=== THE DATA ===

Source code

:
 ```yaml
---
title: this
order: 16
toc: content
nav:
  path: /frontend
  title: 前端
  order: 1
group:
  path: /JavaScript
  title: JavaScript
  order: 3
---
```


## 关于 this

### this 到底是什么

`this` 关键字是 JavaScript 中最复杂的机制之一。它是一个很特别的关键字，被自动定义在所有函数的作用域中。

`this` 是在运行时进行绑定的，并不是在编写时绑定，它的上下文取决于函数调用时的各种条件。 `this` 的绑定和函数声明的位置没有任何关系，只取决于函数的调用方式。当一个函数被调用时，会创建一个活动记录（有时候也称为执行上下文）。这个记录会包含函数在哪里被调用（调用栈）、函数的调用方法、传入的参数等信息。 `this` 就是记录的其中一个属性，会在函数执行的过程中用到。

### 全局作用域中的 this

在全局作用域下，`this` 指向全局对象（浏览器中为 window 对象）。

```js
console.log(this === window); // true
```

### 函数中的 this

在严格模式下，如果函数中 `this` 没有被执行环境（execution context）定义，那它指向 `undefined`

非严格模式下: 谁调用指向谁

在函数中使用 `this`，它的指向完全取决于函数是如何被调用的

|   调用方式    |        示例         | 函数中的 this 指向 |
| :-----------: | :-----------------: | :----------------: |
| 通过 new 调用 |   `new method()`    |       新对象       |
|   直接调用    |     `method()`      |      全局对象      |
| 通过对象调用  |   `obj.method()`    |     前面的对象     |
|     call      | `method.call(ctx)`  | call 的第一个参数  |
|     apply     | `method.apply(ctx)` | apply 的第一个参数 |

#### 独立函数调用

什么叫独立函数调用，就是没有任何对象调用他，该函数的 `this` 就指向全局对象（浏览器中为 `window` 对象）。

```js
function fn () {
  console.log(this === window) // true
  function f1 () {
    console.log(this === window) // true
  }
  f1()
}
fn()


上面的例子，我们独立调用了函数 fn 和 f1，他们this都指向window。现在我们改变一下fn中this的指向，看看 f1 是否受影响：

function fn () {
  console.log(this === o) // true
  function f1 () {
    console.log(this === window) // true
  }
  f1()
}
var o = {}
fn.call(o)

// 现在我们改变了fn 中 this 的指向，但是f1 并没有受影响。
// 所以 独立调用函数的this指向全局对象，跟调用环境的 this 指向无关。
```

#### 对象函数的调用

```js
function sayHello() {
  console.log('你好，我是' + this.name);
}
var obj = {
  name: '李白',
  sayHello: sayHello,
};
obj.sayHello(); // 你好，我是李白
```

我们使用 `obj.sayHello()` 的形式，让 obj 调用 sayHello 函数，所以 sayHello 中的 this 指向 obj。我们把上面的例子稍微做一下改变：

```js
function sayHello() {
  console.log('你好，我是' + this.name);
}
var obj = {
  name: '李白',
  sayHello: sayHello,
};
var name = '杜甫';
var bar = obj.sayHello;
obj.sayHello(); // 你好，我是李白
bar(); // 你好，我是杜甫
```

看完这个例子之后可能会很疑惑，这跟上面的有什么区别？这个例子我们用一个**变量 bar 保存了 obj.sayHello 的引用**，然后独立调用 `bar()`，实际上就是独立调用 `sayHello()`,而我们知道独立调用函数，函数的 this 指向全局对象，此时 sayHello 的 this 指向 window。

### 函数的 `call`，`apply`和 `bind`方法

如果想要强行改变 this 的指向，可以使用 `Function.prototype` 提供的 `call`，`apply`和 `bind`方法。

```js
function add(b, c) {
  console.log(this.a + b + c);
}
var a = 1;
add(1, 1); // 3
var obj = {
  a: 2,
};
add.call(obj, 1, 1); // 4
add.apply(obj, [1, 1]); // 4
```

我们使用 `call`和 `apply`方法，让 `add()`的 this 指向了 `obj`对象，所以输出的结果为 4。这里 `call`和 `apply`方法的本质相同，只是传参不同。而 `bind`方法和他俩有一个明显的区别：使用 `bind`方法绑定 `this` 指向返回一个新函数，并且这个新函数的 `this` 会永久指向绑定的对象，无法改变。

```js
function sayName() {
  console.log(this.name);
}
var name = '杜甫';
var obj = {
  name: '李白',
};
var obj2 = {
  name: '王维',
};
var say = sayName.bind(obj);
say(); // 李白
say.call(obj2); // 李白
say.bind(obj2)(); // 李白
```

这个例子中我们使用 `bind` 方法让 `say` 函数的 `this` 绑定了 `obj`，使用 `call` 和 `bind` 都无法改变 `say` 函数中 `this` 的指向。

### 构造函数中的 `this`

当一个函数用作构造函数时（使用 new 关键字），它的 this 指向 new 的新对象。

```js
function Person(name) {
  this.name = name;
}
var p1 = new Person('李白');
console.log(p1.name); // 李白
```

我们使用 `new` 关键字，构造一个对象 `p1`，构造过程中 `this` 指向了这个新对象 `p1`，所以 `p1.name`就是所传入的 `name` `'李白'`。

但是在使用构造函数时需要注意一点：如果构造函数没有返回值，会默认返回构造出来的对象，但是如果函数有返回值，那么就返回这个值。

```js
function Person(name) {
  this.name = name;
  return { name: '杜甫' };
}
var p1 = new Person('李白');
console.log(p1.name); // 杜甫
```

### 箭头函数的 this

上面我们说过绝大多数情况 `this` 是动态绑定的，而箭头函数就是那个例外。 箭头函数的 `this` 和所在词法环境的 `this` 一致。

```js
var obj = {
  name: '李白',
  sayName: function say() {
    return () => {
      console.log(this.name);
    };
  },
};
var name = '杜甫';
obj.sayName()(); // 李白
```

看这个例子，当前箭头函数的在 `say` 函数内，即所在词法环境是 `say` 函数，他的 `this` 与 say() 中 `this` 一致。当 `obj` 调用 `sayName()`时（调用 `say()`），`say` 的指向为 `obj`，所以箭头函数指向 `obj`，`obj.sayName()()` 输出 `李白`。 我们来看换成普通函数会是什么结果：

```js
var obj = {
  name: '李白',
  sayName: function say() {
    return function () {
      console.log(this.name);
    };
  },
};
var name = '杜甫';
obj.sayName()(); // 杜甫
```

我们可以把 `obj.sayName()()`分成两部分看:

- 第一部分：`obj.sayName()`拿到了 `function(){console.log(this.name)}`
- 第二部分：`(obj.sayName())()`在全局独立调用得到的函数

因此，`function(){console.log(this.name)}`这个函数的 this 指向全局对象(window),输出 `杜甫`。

===

REQUIRED WORK: Look through the entries above and report each line where the string "的第一个参数" occurs.

SOLVED PROBLEM:
|     call      | `method.call(ctx)`  | call 的第一个参数  |
|     apply     | `method.apply(ctx)` | apply 的第一个参数 |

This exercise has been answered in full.